= Beginning of Section =
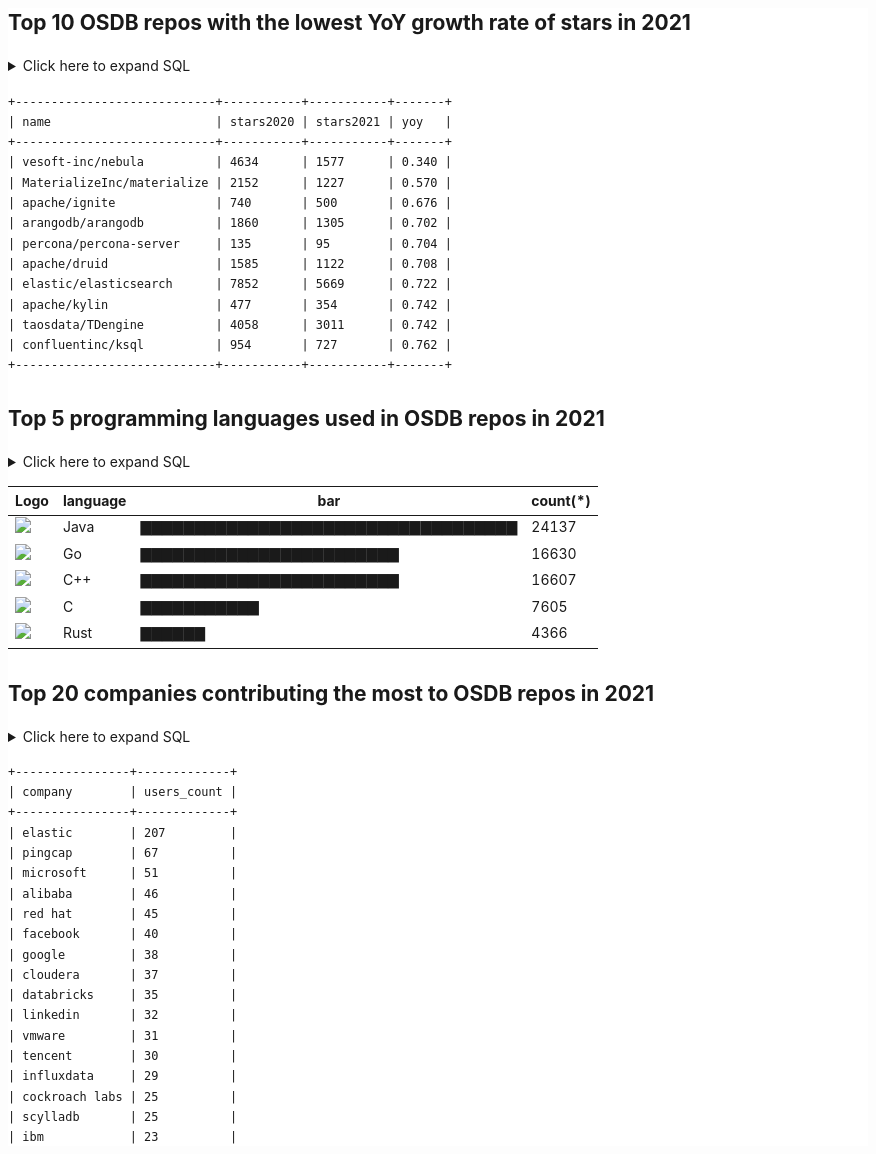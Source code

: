 ## Top 10 OSDB repos with the lowest YoY growth rate of stars in 2021

<details><summary>Click here to expand SQL</summary></details>

```
+----------------------------+-----------+-----------+-------+
| name                       | stars2020 | stars2021 | yoy   |
+----------------------------+-----------+-----------+-------+
| vesoft-inc/nebula          | 4634      | 1577      | 0.340 |
| MaterializeInc/materialize | 2152      | 1227      | 0.570 |
| apache/ignite              | 740       | 500       | 0.676 |
| arangodb/arangodb          | 1860      | 1305      | 0.702 |
| percona/percona-server     | 135       | 95        | 0.704 |
| apache/druid               | 1585      | 1122      | 0.708 |
| elastic/elasticsearch      | 7852      | 5669      | 0.722 |
| apache/kylin               | 477       | 354       | 0.742 |
| taosdata/TDengine          | 4058      | 3011      | 0.742 |
| confluentinc/ksql          | 954       | 727       | 0.762 |
+----------------------------+-----------+-----------+-------+
```

## Top 5 programming languages used in OSDB repos in 2021


<details><summary>Click here to expand SQL</summary></details>


|    Logo     | language | bar                                 | count(*)
| -------- | -------- | ----------------------------------- | --------
|![](/img/lang/java.png) | Java     | ▇▇▇▇▇▇▇▇▇▇▇▇▇▇▇▇▇▇▇▇▇▇▇▇▇▇▇▇▇▇▇▇▇▇▇ | 24137
|![](/img/lang/go.png) | Go       | ▇▇▇▇▇▇▇▇▇▇▇▇▇▇▇▇▇▇▇▇▇▇▇▇            | 16630
|![](/img/lang/cpp.png) | C++      | ▇▇▇▇▇▇▇▇▇▇▇▇▇▇▇▇▇▇▇▇▇▇▇▇            | 16607
|![](/img/lang/c.png) | C        | ▇▇▇▇▇▇▇▇▇▇▇                         | 7605
|![](/img/lang/rust.png) | Rust     | ▇▇▇▇▇▇                              | 4366


## Top 20 companies contributing the most to OSDB repos in 2021


<details><summary>Click here to expand SQL</summary></details>

```
+----------------+-------------+
| company        | users_count |
+----------------+-------------+
| elastic        | 207         |
| pingcap        | 67          |
| microsoft      | 51          |
| alibaba        | 46          |
| red hat        | 45          |
| facebook       | 40          |
| google         | 38          |
| cloudera       | 37          |
| databricks     | 35          |
| linkedin       | 32          |
| vmware         | 31          |
| tencent        | 30          |
| influxdata     | 29          |
| cockroach labs | 25          |
| scylladb       | 25          |
| ibm            | 23          |
```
= End of Section =
:: YOUR ASSIGNMENT ::
With the images removed, reproduce all the material above word for word.

:: SOLUTION FOR THIS TASK ::
Source code

: ## Top 10 OSDB repos with the lowest YoY growth rate of stars in 2021

<details><summary>Click here to expand SQL</summary></details>

```
+----------------------------+-----------+-----------+-------+
| name                       | stars2020 | stars2021 | yoy   |
+----------------------------+-----------+-----------+-------+
| vesoft-inc/nebula          | 4634      | 1577      | 0.340 |
| MaterializeInc/materialize | 2152      | 1227      | 0.570 |
| apache/ignite              | 740       | 500       | 0.676 |
| arangodb/arangodb          | 1860      | 1305      | 0.702 |
| percona/percona-server     | 135       | 95        | 0.704 |
| apache/druid               | 1585      | 1122      | 0.708 |
| elastic/elasticsearch      | 7852      | 5669      | 0.722 |
| apache/kylin               | 477       | 354       | 0.742 |
| taosdata/TDengine          | 4058      | 3011      | 0.742 |
| confluentinc/ksql          | 954       | 727       | 0.762 |
+----------------------------+-----------+-----------+-------+
```

## Top 5 programming languages used in OSDB repos in 2021


<details><summary>Click here to expand SQL</summary></details>


|    Logo     | language | bar                                 | count(*)
| -------- | -------- | ----------------------------------- | --------
|![](/img/lang/java.png) | Java     | ▇▇▇▇▇▇▇▇▇▇▇▇▇▇▇▇▇▇▇▇▇▇▇▇▇▇▇▇▇▇▇▇▇▇▇ | 24137
|![](/img/lang/go.png) | Go       | ▇▇▇▇▇▇▇▇▇▇▇▇▇▇▇▇▇▇▇▇▇▇▇▇            | 16630
|![](/img/lang/cpp.png) | C++      | ▇▇▇▇▇▇▇▇▇▇▇▇▇▇▇▇▇▇▇▇▇▇▇▇            | 16607
|![](/img/lang/c.png) | C        | ▇▇▇▇▇▇▇▇▇▇▇                         | 7605
|![](/img/lang/rust.png) | Rust     | ▇▇▇▇▇▇                              | 4366


## Top 20 companies contributing the most to OSDB repos in 2021


<details><summary>Click here to expand SQL</summary></details>

```
+----------------+-------------+
| company        | users_count |
+----------------+-------------+
| elastic        | 207         |
| pingcap        | 67          |
| microsoft      | 51          |
| alibaba        | 46          |
| red hat        | 45          |
| facebook       | 40          |
| google         | 38          |
| cloudera       | 37          |
| databricks     | 35          |
| linkedin       | 32          |
| vmware         | 31          |
| tencent        | 30          |
| influxdata     | 29          |
| cockroach labs | 25          |
| scylladb       | 25          |
| ibm            | 23          |
```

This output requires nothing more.